▶ **WORK ITEM**: Reproduce this listing from its first line through the line with "### Mistake 1: Encryption", inclusive, leaving out all that follows.

▶ **RECORDS FOR THE EXERCISE**:
+++

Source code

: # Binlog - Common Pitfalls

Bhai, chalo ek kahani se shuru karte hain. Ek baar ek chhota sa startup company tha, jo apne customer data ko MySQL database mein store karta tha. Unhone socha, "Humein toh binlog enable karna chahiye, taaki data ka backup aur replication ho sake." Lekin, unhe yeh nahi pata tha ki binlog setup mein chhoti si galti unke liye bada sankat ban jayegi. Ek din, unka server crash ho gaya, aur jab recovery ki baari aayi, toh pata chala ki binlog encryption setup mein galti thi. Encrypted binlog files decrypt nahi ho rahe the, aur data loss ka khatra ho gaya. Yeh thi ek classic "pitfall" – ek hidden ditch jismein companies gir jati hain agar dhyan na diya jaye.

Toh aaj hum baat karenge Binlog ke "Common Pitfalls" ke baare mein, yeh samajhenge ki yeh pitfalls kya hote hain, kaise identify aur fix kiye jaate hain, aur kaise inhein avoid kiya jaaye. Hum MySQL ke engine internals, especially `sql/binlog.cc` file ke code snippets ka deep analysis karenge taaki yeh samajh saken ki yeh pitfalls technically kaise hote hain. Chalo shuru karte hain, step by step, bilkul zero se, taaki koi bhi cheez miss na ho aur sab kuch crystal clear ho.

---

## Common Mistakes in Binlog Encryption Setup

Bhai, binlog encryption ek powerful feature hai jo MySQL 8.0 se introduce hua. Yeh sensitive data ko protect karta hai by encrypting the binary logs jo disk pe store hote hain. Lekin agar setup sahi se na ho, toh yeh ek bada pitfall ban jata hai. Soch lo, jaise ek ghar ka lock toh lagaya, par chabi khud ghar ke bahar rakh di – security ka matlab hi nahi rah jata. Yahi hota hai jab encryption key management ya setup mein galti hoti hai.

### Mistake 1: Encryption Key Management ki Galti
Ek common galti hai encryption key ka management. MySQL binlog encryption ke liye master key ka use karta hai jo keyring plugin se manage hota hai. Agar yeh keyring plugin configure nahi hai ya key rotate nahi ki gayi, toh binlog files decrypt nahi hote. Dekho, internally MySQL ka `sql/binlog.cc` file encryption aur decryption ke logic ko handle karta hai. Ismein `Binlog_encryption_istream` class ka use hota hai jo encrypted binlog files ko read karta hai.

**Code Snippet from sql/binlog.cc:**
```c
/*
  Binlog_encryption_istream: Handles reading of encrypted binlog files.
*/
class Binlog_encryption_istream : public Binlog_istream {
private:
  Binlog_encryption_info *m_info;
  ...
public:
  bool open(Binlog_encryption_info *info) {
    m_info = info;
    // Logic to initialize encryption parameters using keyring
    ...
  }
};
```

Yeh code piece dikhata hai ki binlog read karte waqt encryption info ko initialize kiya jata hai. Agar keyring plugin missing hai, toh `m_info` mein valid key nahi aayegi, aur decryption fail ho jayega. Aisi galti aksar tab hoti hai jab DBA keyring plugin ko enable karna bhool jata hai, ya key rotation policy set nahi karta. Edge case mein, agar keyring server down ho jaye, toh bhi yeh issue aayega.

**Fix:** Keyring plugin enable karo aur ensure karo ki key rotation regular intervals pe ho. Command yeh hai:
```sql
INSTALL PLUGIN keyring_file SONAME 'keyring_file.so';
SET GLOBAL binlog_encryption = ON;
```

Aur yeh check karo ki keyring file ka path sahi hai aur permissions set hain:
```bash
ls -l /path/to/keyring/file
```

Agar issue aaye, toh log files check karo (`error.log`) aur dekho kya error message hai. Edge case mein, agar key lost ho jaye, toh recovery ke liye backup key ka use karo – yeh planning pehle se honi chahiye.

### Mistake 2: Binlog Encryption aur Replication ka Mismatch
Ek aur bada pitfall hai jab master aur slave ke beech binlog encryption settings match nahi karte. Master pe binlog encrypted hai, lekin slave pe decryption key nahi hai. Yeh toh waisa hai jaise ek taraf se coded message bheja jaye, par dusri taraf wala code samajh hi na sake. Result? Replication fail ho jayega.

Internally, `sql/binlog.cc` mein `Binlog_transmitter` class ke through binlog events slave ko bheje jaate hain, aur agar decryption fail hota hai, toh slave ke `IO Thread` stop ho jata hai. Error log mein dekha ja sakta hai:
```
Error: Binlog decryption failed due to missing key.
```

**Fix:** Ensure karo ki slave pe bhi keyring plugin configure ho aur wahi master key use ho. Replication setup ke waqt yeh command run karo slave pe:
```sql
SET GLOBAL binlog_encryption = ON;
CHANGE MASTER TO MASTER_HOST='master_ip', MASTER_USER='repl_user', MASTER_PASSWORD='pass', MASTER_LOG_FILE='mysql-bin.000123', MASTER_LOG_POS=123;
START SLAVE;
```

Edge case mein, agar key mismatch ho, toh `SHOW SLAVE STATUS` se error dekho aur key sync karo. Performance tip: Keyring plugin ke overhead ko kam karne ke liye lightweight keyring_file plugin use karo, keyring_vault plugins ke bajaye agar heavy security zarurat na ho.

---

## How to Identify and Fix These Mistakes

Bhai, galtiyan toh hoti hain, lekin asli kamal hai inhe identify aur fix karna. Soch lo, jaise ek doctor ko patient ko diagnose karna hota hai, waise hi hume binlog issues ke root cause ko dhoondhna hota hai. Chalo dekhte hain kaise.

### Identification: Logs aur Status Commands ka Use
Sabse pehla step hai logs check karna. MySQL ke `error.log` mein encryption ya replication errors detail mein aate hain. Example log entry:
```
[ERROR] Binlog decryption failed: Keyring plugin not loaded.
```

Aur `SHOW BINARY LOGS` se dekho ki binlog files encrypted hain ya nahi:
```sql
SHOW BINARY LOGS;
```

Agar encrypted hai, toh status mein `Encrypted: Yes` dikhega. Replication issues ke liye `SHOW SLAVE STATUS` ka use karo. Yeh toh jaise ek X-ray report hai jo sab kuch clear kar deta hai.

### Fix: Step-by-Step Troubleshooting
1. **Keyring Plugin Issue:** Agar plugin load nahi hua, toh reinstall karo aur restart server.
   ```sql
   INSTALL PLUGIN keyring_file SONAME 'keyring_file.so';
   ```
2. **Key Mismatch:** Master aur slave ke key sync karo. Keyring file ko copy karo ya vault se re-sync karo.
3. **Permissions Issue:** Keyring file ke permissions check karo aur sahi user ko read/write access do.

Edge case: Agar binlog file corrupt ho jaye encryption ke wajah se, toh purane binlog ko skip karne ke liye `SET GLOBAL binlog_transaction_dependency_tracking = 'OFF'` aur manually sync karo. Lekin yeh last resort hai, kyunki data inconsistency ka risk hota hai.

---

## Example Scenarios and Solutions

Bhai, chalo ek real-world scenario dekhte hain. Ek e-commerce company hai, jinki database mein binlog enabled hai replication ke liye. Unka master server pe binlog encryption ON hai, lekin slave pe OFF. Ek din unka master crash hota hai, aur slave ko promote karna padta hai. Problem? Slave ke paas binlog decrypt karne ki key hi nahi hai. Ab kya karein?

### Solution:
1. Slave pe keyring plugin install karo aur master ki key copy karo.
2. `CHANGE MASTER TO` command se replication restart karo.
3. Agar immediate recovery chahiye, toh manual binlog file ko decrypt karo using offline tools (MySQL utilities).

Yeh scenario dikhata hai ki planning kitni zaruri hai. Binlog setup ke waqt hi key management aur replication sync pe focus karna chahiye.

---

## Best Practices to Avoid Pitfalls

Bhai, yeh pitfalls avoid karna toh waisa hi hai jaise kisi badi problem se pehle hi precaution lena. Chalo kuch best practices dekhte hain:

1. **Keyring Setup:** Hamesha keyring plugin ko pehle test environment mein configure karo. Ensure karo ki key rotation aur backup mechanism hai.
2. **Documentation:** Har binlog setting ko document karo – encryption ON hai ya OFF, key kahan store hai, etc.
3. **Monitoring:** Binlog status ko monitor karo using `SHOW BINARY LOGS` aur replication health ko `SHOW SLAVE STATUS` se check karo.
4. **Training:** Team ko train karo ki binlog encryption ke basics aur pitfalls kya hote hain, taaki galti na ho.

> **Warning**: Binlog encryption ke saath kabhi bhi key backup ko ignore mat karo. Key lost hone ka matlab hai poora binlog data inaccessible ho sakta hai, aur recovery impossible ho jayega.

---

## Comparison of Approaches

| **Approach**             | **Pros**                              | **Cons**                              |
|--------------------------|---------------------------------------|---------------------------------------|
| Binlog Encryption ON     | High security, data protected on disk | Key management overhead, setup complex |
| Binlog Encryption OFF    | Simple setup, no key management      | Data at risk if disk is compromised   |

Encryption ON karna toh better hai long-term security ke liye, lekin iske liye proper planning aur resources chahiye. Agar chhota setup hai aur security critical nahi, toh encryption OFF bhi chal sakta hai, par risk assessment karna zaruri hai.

+++

▶ **RESULT OF THIS TASK**:
Source code

: # Binlog - Common Pitfalls

Bhai, chalo ek kahani se shuru karte hain. Ek baar ek chhota sa startup company tha, jo apne customer data ko MySQL database mein store karta tha. Unhone socha, "Humein toh binlog enable karna chahiye, taaki data ka backup aur replication ho sake." Lekin, unhe yeh nahi pata tha ki binlog setup mein chhoti si galti unke liye bada sankat ban jayegi. Ek din, unka server crash ho gaya, aur jab recovery ki baari aayi, toh pata chala ki binlog encryption setup mein galti thi. Encrypted binlog files decrypt nahi ho rahe the, aur data loss ka khatra ho gaya. Yeh thi ek classic "pitfall" – ek hidden ditch jismein companies gir jati hain agar dhyan na diya jaye.

Toh aaj hum baat karenge Binlog ke "Common Pitfalls" ke baare mein, yeh samajhenge ki yeh pitfalls kya hote hain, kaise identify aur fix kiye jaate hain, aur kaise inhein avoid kiya jaaye. Hum MySQL ke engine internals, especially `sql/binlog.cc` file ke code snippets ka deep analysis karenge taaki yeh samajh saken ki yeh pitfalls technically kaise hote hain. Chalo shuru karte hain, step by step, bilkul zero se, taaki koi bhi cheez miss na ho aur sab kuch crystal clear ho.

---

## Common Mistakes in Binlog Encryption Setup

Bhai, binlog encryption ek powerful feature hai jo MySQL 8.0 se introduce hua. Yeh sensitive data ko protect karta hai by encrypting the binary logs jo disk pe store hote hain. Lekin agar setup sahi se na ho, toh yeh ek bada pitfall ban jata hai. Soch lo, jaise ek ghar ka lock toh lagaya, par chabi khud ghar ke bahar rakh di – security ka matlab hi nahi rah jata. Yahi hota hai jab encryption key management ya setup mein galti hoti hai.

### Mistake 1: Encryption Key Management ki Galti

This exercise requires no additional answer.